LOWELL — Heartbroken and confused neighbors, friends, and family members of 17-year-old Eddie Gayyean gathered at his family’s home Tuesday with one searing question: How did the studious, outgoing teenager end up dead in the Lowell High School swimming pool?
“We’re just trying to figure out how this whole thing happened,” said Josep Varnie, Gayyean’s uncle, outside Gayyean’s two-story home on Fourth Street.
Gayyean, who had emigrated from Liberia just four months ago, had gone to the school earlier in the day to hand in paperwork picking his electives for the upcoming academic year, his uncle said.

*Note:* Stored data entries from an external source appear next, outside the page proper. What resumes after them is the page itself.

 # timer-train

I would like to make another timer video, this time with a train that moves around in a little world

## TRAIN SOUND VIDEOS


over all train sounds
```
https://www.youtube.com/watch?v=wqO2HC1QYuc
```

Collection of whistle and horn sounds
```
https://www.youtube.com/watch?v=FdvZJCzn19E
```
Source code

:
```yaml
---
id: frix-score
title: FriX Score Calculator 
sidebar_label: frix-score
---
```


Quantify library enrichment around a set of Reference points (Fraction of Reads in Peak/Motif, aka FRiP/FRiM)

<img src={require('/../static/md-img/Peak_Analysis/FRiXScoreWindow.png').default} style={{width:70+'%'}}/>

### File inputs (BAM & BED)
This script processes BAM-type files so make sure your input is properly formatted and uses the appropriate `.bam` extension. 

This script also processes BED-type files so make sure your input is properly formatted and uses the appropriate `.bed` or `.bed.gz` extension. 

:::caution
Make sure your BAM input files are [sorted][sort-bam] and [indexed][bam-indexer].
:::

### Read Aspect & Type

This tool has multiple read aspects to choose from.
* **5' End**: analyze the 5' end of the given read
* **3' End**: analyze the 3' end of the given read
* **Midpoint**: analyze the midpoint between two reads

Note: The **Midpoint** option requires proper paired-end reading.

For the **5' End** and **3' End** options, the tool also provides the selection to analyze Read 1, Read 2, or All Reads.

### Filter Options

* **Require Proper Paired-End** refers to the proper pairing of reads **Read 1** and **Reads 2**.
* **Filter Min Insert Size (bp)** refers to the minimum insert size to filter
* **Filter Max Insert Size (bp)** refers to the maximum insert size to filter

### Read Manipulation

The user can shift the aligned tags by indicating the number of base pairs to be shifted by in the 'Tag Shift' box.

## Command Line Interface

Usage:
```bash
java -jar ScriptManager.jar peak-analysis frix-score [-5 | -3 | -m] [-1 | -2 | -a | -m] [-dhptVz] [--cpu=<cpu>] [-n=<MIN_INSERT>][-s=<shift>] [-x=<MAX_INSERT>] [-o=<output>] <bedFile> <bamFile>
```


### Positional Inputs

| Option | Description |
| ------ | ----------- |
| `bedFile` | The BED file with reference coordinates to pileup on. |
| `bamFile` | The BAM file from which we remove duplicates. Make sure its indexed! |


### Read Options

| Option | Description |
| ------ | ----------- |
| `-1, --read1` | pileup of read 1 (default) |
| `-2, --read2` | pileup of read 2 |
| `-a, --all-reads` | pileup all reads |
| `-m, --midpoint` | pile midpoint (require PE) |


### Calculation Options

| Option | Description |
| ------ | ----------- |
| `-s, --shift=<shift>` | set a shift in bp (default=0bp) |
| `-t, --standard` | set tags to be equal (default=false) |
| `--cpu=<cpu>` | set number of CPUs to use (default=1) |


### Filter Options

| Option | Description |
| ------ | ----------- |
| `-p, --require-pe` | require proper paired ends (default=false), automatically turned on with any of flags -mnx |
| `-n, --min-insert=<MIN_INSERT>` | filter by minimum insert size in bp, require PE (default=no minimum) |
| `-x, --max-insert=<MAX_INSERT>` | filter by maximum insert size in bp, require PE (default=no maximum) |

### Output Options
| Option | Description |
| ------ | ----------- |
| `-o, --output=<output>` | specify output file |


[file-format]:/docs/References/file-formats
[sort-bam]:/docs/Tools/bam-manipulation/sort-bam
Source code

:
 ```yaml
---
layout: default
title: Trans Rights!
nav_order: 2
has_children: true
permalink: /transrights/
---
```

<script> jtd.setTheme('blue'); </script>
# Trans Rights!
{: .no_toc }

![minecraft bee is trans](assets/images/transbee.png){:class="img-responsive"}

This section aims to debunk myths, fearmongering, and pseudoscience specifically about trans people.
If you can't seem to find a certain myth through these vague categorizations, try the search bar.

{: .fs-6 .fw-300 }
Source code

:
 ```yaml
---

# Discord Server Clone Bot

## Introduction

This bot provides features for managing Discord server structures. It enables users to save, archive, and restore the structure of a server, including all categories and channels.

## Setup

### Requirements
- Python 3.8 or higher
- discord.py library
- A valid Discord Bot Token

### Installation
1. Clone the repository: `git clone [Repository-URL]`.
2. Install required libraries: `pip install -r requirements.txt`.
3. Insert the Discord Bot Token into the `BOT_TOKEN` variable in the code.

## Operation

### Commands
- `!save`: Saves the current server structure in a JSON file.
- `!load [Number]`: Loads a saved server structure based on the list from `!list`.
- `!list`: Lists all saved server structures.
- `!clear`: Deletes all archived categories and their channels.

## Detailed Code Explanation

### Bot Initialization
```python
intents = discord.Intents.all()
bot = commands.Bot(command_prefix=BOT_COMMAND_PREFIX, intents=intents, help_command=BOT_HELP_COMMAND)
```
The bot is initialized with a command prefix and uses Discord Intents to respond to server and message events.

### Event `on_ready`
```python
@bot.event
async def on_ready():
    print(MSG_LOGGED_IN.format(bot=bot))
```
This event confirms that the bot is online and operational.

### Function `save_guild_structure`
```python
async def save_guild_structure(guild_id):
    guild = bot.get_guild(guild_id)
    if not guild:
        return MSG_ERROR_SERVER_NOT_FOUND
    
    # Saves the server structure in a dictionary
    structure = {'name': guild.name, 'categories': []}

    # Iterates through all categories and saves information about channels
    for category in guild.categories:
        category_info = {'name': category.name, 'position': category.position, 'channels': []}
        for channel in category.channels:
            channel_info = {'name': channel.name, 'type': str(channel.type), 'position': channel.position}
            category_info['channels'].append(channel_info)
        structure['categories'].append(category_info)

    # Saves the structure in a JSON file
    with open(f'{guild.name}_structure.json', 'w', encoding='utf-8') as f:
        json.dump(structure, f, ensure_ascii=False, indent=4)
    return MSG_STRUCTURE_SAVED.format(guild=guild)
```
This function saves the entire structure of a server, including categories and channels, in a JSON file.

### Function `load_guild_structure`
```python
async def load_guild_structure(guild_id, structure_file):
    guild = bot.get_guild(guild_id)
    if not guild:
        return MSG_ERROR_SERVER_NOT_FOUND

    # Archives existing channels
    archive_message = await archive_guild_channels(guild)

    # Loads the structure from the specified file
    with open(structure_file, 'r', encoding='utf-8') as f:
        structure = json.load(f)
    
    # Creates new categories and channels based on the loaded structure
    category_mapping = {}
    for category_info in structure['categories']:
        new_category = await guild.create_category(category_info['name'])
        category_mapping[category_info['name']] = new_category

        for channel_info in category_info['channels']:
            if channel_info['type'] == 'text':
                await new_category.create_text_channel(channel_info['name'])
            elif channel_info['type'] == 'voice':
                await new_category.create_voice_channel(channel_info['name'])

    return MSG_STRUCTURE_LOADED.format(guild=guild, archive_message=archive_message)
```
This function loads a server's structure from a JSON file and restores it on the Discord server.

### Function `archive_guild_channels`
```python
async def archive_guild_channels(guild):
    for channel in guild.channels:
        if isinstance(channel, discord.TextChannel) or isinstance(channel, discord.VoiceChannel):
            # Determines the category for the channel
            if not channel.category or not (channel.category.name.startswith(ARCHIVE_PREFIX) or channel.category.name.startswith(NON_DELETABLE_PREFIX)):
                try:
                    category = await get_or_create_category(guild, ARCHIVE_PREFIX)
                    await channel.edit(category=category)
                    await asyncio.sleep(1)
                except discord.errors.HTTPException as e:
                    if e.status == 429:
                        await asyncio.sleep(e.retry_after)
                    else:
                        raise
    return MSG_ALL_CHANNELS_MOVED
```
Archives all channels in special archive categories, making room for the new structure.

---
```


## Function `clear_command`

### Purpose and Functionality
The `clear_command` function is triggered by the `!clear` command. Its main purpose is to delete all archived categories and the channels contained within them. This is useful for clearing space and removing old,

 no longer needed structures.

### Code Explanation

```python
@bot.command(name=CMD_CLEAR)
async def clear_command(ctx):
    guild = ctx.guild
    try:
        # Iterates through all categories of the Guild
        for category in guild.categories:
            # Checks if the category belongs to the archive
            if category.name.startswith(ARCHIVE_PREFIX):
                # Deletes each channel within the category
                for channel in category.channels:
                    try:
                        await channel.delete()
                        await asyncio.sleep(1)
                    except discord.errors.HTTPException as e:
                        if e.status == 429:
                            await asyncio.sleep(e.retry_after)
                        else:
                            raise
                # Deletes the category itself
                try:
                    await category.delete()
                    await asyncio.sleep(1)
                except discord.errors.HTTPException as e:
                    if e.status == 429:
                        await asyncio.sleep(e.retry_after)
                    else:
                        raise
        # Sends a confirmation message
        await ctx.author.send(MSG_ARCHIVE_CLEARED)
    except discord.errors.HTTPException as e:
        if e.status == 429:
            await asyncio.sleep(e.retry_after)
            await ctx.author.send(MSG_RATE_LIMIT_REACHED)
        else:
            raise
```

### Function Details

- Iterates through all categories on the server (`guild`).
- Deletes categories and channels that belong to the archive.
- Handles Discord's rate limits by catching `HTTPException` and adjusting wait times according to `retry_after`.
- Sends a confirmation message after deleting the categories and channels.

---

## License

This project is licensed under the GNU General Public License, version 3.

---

When the boy’s mother returned home from work and could not find him, she called police. Authorities then made the connection between the missing boy and a body found in the pool around 5:30 p.m.
A coach of the New Wave Swim Club discovered Gayyean’s body floating in the pool in the Raymond E. Riddick Field House, police said. They are reviewing video surveillance footage of the building to determine how Gayyean entered the pool area.
It was unclear whether Gayyean knew how to swim, his uncle said.
Stephanie Guyotte, spokeswoman for the Middlesex district attorney, said that her office is investigating the death with Lowell police and that officials believe it was a drowning.
“It’s obviously a tragedy,” said Mayor Patrick Murphy of Lowell. “We’ll have to see what comes from the investigation, but obviously our thoughts right now are with his family members.”
In April, Gayyean moved to the United States from Liberia with his father and two siblings to join their mother, who had come to this country in 2000.
The death has rocked the African community in Lowell. Family members, friends, and acquaintances stopped in at the family’s light green home to show their support throughout the day Tuesday.
“If something happens to an African, we all show up,” Varnie said.
Neighbors described the boy as friendly and outgoing. In just a few months, he had built relationships with many residents of the racially diverse street where his family lived.
“I think everybody on the street knew who Eddie was, not just the African children, all of the children,” said Moses Okononoh, a Fourth Street resident who came to Gayyean’s house Tuesday afternoon.
Another neighbor, Sylvester Osifo, said Gayyean could often be spotted walking on the street and chatting with neighbors.
Osifo, who spent about three hours at Gayyean’s home Tuesday, said he heard about the teenager’s death Monday night and felt he needed to come show his support.
“He was a nice kid, and this is a nice family,” he said.
Varnie said the family has felt uplifted by the show of support from members of the community. Now they are awaiting more details about what led to Gayyean’s death.
“How he got into the pool is a mystery for us,” he said.